本文へジャンプ土壌汚染リスクを回避するためには
土壌汚染・地下水汚染・地質汚染のリスク
想定されるリスクには下記の4つがあります。マスコミが取り上げるのは主に健康リスク。銀行など金融機関は土地の担保価値がなくなることを恐れ資産リスク管理を行います。日本では土壌・地下水汚染情報は企業に開示義務がありませんし、操業中であれば調査も免除されます。しかし、誰かが調査して公表すれば「重要な情報を隠匿していた」ということで社会的信用を失いますので、企業経営者は「臭いものには蓋」ですむとは思っていないでしょう。

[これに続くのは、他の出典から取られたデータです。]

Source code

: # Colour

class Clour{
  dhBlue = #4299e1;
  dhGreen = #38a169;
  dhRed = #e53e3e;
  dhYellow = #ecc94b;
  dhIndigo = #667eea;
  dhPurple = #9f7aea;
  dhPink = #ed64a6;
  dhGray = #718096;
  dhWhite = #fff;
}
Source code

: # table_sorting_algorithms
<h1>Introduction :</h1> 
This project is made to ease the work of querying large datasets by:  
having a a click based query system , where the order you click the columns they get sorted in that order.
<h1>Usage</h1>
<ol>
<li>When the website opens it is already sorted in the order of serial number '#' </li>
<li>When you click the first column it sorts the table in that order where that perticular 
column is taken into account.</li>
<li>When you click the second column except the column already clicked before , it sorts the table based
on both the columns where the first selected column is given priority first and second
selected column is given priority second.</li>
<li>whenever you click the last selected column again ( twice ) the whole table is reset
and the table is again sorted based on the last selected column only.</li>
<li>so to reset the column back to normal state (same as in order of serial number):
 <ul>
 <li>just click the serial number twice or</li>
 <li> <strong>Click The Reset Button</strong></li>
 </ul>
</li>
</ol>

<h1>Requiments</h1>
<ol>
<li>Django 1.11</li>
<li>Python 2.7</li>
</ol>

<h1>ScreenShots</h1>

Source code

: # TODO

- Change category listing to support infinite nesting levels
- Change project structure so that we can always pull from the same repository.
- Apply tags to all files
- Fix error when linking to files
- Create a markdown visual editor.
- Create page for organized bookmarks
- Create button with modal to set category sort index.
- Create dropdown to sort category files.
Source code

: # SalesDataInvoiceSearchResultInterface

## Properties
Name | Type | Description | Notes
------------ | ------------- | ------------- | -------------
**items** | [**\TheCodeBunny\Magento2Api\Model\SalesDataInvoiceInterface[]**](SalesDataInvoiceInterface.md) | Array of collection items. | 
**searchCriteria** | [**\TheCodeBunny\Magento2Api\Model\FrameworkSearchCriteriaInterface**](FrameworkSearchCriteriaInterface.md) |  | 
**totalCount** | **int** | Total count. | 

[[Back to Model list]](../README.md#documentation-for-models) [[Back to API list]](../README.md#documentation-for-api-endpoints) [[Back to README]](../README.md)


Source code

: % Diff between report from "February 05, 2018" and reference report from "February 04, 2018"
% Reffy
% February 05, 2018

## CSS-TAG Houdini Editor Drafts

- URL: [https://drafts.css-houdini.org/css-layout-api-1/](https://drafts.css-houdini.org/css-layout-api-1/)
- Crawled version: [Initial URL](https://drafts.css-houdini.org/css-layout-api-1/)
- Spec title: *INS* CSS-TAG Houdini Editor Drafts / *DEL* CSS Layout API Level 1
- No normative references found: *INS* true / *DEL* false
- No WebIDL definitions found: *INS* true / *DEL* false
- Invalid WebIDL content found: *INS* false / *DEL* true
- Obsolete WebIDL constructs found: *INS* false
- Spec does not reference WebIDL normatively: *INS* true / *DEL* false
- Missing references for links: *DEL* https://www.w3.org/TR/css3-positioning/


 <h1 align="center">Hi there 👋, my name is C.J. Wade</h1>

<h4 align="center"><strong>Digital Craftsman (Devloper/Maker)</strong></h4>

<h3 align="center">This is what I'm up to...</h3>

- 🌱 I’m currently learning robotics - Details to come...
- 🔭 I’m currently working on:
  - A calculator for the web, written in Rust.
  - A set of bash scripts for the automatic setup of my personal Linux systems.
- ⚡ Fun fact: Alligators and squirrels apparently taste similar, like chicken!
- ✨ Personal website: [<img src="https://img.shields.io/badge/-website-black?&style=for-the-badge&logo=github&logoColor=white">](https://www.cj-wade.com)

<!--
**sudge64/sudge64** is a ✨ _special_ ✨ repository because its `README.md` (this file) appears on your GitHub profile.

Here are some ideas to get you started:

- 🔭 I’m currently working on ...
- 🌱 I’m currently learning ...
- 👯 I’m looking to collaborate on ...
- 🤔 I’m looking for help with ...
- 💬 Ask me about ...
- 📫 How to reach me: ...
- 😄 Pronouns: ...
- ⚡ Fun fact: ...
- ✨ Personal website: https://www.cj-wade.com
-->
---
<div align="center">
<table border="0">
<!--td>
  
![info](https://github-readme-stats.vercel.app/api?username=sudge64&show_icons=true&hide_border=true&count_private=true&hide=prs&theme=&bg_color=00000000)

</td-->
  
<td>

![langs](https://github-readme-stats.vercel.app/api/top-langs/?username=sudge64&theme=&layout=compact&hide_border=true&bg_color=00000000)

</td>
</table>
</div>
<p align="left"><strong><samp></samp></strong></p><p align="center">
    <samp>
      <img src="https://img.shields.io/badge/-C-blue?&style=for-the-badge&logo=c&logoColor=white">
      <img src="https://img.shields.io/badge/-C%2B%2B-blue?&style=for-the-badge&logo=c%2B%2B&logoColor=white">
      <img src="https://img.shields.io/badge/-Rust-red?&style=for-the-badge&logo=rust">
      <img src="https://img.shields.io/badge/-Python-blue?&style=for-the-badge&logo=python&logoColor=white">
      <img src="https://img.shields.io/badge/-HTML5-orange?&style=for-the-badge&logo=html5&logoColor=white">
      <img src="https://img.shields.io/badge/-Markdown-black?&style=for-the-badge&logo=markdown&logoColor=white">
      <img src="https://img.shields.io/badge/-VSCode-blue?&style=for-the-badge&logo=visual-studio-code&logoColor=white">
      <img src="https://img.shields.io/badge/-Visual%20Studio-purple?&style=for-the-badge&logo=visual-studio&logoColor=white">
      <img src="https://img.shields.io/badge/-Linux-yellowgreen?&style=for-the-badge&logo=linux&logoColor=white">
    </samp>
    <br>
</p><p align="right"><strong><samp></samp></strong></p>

・健康被害のリスク-----------------------> 土壌汚染防止法が法的にカバー
・資産価値(担保価値)としての資産リスク----> 銀行など金融機関が評価・判断
・社会的信用を失うリスク------------------> 企業経営者が判断
・浄化計画がうまくいかないリスク-----------> 対策が不十分

浄化費用・工期のリスクが不明確
 
 土壌汚染防止法で定められている土壌汚染調査法は、あくまでも「人間の健康を害する恐れがある土壌汚染が存在するかどうかを調査するためのもの」、です。指定調査機関の講習会などで、さかんに法令通りの調査法をするようにとの指導がありますが、これも上記の目的のためのものです。
 注意しなければならないのは、「土壌汚染浄化のための調査は、法令の調査手法とは違う」ということです。ここを勘違いしているために起こるトラブルが報告されています。トラブルとして最も多いのが、「調査して浄化工事をはじめたが、水を汲み上げはじめると、調査時にもなかったような高濃度の汚染物質が上がってくるし、いつまでたっても薄まらない」というものです。土壌汚染は、工場跡地などで行われるため、基本的に民間のビジネスベースでの話です。「マニュアル通りのやり方でやったけどもうまくいかなかった」、ということが言い訳として通用するところではありません。
 
 なぜ、このようなことが起こるのかというと、答は簡単です。「土壌汚染浄化工事のための調査を行っていなかったから」という単純なものです。土質屋さんや地質屋さんが、地層や土層を取り扱うような感覚で土壌汚染を取り扱うと、メッシュ調査法で精度良く汚染分布が把握できると誤解しがちです。相手は化学物質なので、地層や土層のようなわけにはいきません。
 
 どう違うのかというと、化学物質は狭い範囲に密集しがちであるということです。そして、濃度は指数的に変化しますので(桁違いにという意味)、狭い範囲の高濃度箇所に、汚染物質の大半が存在するということが平気で起こります。そうすると、この高濃度密集域を事前に知っておかないと、工事の計画も工費の調達もうまく行かなくなります。具体的には、工期はメチャメチャ延びて、工費は当初想定の何倍にもなってしまいます。


EVS探査法

 日本よりも20年早く土壌汚染に取り組みはじめたアメリカでもおそらく同じ問題にぶつかったのだと思います。EVS(Environmental Visualization System)には、この汚染物質の密集帯を探すためのツールがあります。できるだけ少ない調査本数で、一番濃い場所を見つけるという優れものツールです。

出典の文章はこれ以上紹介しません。